Assignment:
Write out all of the entries, matching the original exactly.

Stored data entries:
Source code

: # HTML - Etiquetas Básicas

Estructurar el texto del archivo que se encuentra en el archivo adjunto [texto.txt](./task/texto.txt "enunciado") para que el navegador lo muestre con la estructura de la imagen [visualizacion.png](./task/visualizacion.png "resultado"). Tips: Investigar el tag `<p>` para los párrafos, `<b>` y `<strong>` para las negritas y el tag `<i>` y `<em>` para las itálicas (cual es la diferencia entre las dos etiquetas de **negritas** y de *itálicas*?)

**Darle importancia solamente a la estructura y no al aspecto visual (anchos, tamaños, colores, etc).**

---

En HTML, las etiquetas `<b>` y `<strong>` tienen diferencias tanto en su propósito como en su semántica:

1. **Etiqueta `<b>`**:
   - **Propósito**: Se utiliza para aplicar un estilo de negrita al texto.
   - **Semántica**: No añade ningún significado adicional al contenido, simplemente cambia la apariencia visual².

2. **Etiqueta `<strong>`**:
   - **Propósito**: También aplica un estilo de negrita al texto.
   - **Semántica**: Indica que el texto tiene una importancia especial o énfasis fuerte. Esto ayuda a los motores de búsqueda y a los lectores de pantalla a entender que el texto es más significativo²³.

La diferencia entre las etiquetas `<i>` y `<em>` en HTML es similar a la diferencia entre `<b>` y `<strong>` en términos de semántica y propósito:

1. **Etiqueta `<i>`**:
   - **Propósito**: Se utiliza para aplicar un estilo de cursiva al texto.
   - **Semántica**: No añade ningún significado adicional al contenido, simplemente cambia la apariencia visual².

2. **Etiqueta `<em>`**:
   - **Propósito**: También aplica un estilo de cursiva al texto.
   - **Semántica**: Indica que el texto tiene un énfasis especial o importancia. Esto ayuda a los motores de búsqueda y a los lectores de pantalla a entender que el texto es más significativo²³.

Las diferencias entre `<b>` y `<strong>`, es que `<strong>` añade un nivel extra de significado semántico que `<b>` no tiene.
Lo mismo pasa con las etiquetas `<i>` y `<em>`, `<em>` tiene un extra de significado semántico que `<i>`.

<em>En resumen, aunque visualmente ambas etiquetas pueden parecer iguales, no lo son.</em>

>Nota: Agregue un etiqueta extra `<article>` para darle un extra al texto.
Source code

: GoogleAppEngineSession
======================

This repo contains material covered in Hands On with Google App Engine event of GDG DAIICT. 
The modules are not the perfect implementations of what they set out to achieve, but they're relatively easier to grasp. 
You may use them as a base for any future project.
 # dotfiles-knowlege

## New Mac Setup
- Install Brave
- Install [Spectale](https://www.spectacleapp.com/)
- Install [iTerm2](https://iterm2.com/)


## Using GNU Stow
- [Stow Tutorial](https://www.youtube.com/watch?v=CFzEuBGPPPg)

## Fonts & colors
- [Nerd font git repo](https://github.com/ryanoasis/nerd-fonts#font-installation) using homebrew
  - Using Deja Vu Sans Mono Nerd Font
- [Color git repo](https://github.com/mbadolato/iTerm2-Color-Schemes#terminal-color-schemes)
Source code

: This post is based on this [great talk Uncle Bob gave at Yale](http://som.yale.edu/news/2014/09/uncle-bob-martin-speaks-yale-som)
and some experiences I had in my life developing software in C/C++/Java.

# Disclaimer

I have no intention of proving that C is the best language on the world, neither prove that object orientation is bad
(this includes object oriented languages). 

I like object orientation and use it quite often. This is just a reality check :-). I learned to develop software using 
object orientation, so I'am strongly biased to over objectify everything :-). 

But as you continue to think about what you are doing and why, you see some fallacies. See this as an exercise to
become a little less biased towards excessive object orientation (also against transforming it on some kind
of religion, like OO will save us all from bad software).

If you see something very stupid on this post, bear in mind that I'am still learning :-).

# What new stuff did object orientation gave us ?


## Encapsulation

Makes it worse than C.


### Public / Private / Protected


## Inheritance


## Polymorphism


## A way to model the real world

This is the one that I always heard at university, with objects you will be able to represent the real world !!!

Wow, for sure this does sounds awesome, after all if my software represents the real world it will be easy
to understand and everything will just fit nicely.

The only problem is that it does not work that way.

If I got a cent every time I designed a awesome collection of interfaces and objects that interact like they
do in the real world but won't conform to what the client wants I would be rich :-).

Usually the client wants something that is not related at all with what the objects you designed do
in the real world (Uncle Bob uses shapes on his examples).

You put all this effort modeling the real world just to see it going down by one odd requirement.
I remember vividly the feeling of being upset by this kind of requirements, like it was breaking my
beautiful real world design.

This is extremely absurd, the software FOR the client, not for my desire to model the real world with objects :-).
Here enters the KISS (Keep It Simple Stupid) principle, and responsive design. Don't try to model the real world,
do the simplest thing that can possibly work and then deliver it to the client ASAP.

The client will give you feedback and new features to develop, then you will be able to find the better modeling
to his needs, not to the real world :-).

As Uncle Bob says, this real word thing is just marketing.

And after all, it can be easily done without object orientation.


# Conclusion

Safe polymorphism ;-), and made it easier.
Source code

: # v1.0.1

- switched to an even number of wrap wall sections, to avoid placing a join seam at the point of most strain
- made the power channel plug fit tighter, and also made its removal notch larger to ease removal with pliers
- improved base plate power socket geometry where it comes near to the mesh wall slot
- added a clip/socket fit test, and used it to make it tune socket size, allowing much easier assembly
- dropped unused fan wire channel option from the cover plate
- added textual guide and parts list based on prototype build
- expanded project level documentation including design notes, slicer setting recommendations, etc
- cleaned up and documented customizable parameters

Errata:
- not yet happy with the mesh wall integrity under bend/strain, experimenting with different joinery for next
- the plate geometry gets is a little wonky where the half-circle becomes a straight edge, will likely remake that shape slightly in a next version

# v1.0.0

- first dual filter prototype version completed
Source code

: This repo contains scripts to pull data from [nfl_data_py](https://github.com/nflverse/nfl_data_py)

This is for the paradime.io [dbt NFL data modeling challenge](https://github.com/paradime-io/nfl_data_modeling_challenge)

Result:
Source code

: # HTML - Etiquetas Básicas

Estructurar el texto del archivo que se encuentra en el archivo adjunto [texto.txt](./task/texto.txt "enunciado") para que el navegador lo muestre con la estructura de la imagen [visualizacion.png](./task/visualizacion.png "resultado"). Tips: Investigar el tag `<p>` para los párrafos, `<b>` y `<strong>` para las negritas y el tag `<i>` y `<em>` para las itálicas (cual es la diferencia entre las dos etiquetas de **negritas** y de *itálicas*?)

**Darle importancia solamente a la estructura y no al aspecto visual (anchos, tamaños, colores, etc).**

---

En HTML, las etiquetas `<b>` y `<strong>` tienen diferencias tanto en su propósito como en su semántica:

1. **Etiqueta `<b>`**:
   - **Propósito**: Se utiliza para aplicar un estilo de negrita al texto.
   - **Semántica**: No añade ningún significado adicional al contenido, simplemente cambia la apariencia visual².

2. **Etiqueta `<strong>`**:
   - **Propósito**: También aplica un estilo de negrita al texto.
   - **Semántica**: Indica que el texto tiene una importancia especial o énfasis fuerte. Esto ayuda a los motores de búsqueda y a los lectores de pantalla a entender que el texto es más significativo²³.

La diferencia entre las etiquetas `<i>` y `<em>` en HTML es similar a la diferencia entre `<b>` y `<strong>` en términos de semántica y propósito:

1. **Etiqueta `<i>`**:
   - **Propósito**: Se utiliza para aplicar un estilo de cursiva al texto.
   - **Semántica**: No añade ningún significado adicional al contenido, simplemente cambia la apariencia visual².

2. **Etiqueta `<em>`**:
   - **Propósito**: También aplica un estilo de cursiva al texto.
   - **Semántica**: Indica que el texto tiene un énfasis especial o importancia. Esto ayuda a los motores de búsqueda y a los lectores de pantalla a entender que el texto es más significativo²³.

Las diferencias entre `<b>` y `<strong>`, es que `<strong>` añade un nivel extra de significado semántico que `<b>` no tiene.
Lo mismo pasa con las etiquetas `<i>` y `<em>`, `<em>` tiene un extra de significado semántico que `<i>`.

<em>En resumen, aunque visualmente ambas etiquetas pueden parecer iguales, no lo son.</em>

>Nota: Agregue un etiqueta extra `<article>` para darle un extra al texto.
Source code

: GoogleAppEngineSession
======================

This repo contains material covered in Hands On with Google App Engine event of GDG DAIICT. 
The modules are not the perfect implementations of what they set out to achieve, but they're relatively easier to grasp. 
You may use them as a base for any future project.
 # dotfiles-knowlege

## New Mac Setup
- Install Brave
- Install [Spectale](https://www.spectacleapp.com/)
- Install [iTerm2](https://iterm2.com/)


## Using GNU Stow
- [Stow Tutorial](https://www.youtube.com/watch?v=CFzEuBGPPPg)

## Fonts & colors
- [Nerd font git repo](https://github.com/ryanoasis/nerd-fonts#font-installation) using homebrew
  - Using Deja Vu Sans Mono Nerd Font
- [Color git repo](https://github.com/mbadolato/iTerm2-Color-Schemes#terminal-color-schemes)
Source code

: This post is based on this [great talk Uncle Bob gave at Yale](http://som.yale.edu/news/2014/09/uncle-bob-martin-speaks-yale-som)
and some experiences I had in my life developing software in C/C++/Java.

# Disclaimer

I have no intention of proving that C is the best language on the world, neither prove that object orientation is bad
(this includes object oriented languages). 

I like object orientation and use it quite often. This is just a reality check :-). I learned to develop software using 
object orientation, so I'am strongly biased to over objectify everything :-). 

But as you continue to think about what you are doing and why, you see some fallacies. See this as an exercise to
become a little less biased towards excessive object orientation (also against transforming it on some kind
of religion, like OO will save us all from bad software).

If you see something very stupid on this post, bear in mind that I'am still learning :-).

# What new stuff did object orientation gave us ?


## Encapsulation

Makes it worse than C.


### Public / Private / Protected


## Inheritance


## Polymorphism


## A way to model the real world

This is the one that I always heard at university, with objects you will be able to represent the real world !!!

Wow, for sure this does sounds awesome, after all if my software represents the real world it will be easy
to understand and everything will just fit nicely.

The only problem is that it does not work that way.

If I got a cent every time I designed a awesome collection of interfaces and objects that interact like they
do in the real world but won't conform to what the client wants I would be rich :-).

Usually the client wants something that is not related at all with what the objects you designed do
in the real world (Uncle Bob uses shapes on his examples).

You put all this effort modeling the real world just to see it going down by one odd requirement.
I remember vividly the feeling of being upset by this kind of requirements, like it was breaking my
beautiful real world design.

This is extremely absurd, the software FOR the client, not for my desire to model the real world with objects :-).
Here enters the KISS (Keep It Simple Stupid) principle, and responsive design. Don't try to model the real world,
do the simplest thing that can possibly work and then deliver it to the client ASAP.

The client will give you feedback and new features to develop, then you will be able to find the better modeling
to his needs, not to the real world :-).

As Uncle Bob says, this real word thing is just marketing.

And after all, it can be easily done without object orientation.


# Conclusion

Safe polymorphism ;-), and made it easier.
Source code

: # v1.0.1

- switched to an even number of wrap wall sections, to avoid placing a join seam at the point of most strain
- made the power channel plug fit tighter, and also made its removal notch larger to ease removal with pliers
- improved base plate power socket geometry where it comes near to the mesh wall slot
- added a clip/socket fit test, and used it to make it tune socket size, allowing much easier assembly
- dropped unused fan wire channel option from the cover plate
- added textual guide and parts list based on prototype build
- expanded project level documentation including design notes, slicer setting recommendations, etc
- cleaned up and documented customizable parameters

Errata:
- not yet happy with the mesh wall integrity under bend/strain, experimenting with different joinery for next
- the plate geometry gets is a little wonky where the half-circle becomes a straight edge, will likely remake that shape slightly in a next version

# v1.0.0

- first dual filter prototype version completed
Source code

: This repo contains scripts to pull data from [nfl_data_py](https://github.com/nflverse/nfl_data_py)

This is for the paradime.io [dbt NFL data modeling challenge](https://github.com/paradime-io/nfl_data_modeling_challenge)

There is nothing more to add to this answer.